# What this task involves
Output only the lines below from the one containing "qui relèvent de" to the one containing "un site miroir", exactly as written, both ends kept.

--- Available data Enclosed Below ---

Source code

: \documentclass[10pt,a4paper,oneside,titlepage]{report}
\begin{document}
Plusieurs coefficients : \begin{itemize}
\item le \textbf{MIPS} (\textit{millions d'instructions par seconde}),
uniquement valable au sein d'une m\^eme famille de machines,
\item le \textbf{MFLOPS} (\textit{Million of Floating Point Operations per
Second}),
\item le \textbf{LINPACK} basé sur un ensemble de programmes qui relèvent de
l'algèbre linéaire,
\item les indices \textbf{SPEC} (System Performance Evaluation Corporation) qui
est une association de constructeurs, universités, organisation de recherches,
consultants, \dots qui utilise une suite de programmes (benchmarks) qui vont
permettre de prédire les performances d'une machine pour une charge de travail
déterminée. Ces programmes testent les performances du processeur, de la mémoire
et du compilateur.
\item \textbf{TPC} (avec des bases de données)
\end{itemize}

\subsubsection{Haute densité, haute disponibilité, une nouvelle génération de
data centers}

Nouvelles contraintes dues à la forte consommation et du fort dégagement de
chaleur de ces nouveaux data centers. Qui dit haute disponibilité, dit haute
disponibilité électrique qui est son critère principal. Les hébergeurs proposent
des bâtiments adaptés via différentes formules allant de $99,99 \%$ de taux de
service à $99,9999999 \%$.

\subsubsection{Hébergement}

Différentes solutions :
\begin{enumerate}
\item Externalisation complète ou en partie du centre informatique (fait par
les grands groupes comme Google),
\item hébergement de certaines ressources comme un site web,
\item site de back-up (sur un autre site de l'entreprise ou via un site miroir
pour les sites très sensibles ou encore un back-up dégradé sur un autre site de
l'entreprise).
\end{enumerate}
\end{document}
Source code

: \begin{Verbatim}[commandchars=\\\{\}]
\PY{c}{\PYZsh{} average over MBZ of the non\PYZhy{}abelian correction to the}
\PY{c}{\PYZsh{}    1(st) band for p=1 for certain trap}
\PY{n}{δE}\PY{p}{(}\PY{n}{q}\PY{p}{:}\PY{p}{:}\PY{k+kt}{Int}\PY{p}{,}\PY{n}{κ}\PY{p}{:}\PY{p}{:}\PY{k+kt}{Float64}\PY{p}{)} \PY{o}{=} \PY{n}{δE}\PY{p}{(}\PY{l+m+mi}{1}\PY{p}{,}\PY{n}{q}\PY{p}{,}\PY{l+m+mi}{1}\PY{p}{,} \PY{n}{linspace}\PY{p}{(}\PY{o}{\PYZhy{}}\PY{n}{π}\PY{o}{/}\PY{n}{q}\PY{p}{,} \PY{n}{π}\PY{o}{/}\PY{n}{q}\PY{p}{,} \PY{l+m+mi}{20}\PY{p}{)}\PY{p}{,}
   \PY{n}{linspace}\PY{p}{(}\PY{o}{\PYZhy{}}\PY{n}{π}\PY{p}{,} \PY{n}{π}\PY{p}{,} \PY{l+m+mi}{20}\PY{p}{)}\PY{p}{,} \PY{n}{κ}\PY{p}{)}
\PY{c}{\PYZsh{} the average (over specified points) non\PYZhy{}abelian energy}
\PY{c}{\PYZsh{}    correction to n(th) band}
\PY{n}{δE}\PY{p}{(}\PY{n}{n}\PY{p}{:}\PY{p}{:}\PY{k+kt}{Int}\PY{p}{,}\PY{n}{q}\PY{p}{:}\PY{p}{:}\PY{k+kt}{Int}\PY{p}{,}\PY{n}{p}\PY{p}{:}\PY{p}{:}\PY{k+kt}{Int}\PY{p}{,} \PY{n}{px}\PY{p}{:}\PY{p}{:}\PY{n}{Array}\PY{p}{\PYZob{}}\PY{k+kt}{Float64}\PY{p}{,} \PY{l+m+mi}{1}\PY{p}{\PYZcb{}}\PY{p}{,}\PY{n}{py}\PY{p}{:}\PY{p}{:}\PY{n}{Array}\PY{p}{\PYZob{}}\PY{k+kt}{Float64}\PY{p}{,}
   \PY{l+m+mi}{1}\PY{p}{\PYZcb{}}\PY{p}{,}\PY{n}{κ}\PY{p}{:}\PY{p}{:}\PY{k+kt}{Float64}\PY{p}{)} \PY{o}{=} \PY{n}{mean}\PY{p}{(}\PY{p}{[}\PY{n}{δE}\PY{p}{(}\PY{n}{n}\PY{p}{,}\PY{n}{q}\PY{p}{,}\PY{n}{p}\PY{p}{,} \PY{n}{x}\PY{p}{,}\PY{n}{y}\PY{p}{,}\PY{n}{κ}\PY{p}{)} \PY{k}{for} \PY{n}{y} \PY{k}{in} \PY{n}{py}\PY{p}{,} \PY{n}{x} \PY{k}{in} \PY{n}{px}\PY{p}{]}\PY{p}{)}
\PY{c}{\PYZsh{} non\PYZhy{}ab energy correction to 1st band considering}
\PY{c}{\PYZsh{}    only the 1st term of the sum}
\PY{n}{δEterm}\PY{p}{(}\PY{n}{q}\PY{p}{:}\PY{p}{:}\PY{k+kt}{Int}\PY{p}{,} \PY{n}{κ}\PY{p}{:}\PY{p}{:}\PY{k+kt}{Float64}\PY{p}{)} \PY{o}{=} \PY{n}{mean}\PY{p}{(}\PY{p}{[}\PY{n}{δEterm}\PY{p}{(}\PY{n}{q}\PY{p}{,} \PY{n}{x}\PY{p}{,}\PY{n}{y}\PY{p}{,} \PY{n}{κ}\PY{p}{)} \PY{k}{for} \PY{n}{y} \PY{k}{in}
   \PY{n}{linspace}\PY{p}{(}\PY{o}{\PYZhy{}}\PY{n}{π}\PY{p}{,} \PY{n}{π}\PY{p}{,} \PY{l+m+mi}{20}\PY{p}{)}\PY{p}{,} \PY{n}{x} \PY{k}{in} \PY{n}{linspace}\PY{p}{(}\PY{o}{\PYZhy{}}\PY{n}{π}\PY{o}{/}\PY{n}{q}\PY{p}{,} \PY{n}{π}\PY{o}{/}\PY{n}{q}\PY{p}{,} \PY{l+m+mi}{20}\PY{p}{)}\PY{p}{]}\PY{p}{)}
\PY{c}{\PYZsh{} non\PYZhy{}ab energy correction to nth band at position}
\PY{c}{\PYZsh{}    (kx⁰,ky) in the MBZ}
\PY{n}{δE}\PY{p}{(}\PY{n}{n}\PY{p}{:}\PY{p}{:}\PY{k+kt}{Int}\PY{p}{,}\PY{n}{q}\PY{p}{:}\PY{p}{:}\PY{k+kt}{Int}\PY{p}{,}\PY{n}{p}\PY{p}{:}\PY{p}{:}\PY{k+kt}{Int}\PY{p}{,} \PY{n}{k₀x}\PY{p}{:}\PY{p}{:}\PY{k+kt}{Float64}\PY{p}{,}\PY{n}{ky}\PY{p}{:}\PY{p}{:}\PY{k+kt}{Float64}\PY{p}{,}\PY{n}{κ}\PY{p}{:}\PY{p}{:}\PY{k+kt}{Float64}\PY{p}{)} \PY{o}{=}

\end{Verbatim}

--- End of Enclosed Available data ---

# Response to this exercise
\item le \textbf{LINPACK} basé sur un ensemble de programmes qui relèvent de
l'algèbre linéaire,
\item les indices \textbf{SPEC} (System Performance Evaluation Corporation) qui
est une association de constructeurs, universités, organisation de recherches,
consultants, \dots qui utilise une suite de programmes (benchmarks) qui vont
permettre de prédire les performances d'une machine pour une charge de travail
déterminée. Ces programmes testent les performances du processeur, de la mémoire
et du compilateur.
\item \textbf{TPC} (avec des bases de données)
\end{itemize}

\subsubsection{Haute densité, haute disponibilité, une nouvelle génération de
data centers}

Nouvelles contraintes dues à la forte consommation et du fort dégagement de
chaleur de ces nouveaux data centers. Qui dit haute disponibilité, dit haute
disponibilité électrique qui est son critère principal. Les hébergeurs proposent
des bâtiments adaptés via différentes formules allant de $99,99 \%$ de taux de
service à $99,9999999 \%$.

\subsubsection{Hébergement}

Différentes solutions :
\begin{enumerate}
\item Externalisation complète ou en partie du centre informatique (fait par
les grands groupes comme Google),
\item hébergement de certaines ressources comme un site web,
\item site de back-up (sur un autre site de l'entreprise ou via un site miroir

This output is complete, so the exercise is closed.